The request is processed asynchronously. Once accepted, the API returns a unique log_id which can be used to track transcription progress and retrieve the final output.
Request Body
project_title (string, required)
A human-readable title to identify the multi-speaker speech to text project.
Example: "My Project"
file (file, optional)
Audio file to be transcribed. Required if youtube_url is not provided. Do not provide both file and youtube_url.
Example: "audio.wav"
youtube_url (string, optional)
YouTube video URL to transcribe audio from. Required if file is not provided. Do not provide both file and youtube_url.

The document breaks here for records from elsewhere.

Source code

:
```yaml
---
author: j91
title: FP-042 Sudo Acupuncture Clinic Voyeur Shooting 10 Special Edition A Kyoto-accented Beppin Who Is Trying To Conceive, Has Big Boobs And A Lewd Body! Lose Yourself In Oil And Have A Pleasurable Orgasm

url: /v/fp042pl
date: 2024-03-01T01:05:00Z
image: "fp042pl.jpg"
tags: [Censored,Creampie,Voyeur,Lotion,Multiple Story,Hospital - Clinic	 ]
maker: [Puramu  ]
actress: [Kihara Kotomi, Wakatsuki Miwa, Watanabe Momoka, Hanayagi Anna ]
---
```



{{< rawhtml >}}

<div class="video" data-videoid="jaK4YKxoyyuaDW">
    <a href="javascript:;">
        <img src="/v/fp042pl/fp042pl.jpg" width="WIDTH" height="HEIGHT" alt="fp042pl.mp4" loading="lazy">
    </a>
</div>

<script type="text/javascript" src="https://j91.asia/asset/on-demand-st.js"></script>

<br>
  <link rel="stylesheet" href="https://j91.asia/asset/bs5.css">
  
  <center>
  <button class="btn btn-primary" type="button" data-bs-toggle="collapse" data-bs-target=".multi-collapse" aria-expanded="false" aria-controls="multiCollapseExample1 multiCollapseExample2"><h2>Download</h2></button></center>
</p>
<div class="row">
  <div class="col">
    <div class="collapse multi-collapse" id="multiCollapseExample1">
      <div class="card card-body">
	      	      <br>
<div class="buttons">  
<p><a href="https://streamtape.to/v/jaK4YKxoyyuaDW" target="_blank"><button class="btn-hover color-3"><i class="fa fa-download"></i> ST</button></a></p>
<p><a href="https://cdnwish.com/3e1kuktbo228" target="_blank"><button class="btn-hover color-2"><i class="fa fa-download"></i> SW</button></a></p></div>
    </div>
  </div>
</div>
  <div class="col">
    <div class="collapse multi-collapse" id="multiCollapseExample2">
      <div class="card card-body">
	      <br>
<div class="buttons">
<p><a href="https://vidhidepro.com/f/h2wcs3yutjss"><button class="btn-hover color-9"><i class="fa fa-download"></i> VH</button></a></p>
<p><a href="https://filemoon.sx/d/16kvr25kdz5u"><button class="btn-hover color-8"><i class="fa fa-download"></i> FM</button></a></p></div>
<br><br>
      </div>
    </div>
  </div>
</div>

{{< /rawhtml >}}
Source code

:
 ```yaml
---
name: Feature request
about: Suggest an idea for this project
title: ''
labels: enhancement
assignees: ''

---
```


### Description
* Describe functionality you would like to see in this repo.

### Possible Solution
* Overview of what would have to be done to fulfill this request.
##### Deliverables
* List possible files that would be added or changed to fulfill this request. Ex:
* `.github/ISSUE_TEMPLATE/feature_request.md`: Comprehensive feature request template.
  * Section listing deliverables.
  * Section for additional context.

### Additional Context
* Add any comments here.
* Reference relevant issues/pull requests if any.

Example: "https://www.youtube.com/watch?v=XXXX"
stt_model (string, required)
Speech to Text model to be used for multi-speaker transcription.
Example: "narris_fast"
output_file_type (string, optional)
Type of output to generate. Allowed values are audio or video. Defaults to audio if not provided.
Example: "video"
Notes:
• You must provide either an audio file or a youtube_url. Providing both or neither will result in a validation error.
• The output_file_type field controls the generated output format. If omitted, the API defaults to audio.
Response
On successful submission, the API returns a unique log_id.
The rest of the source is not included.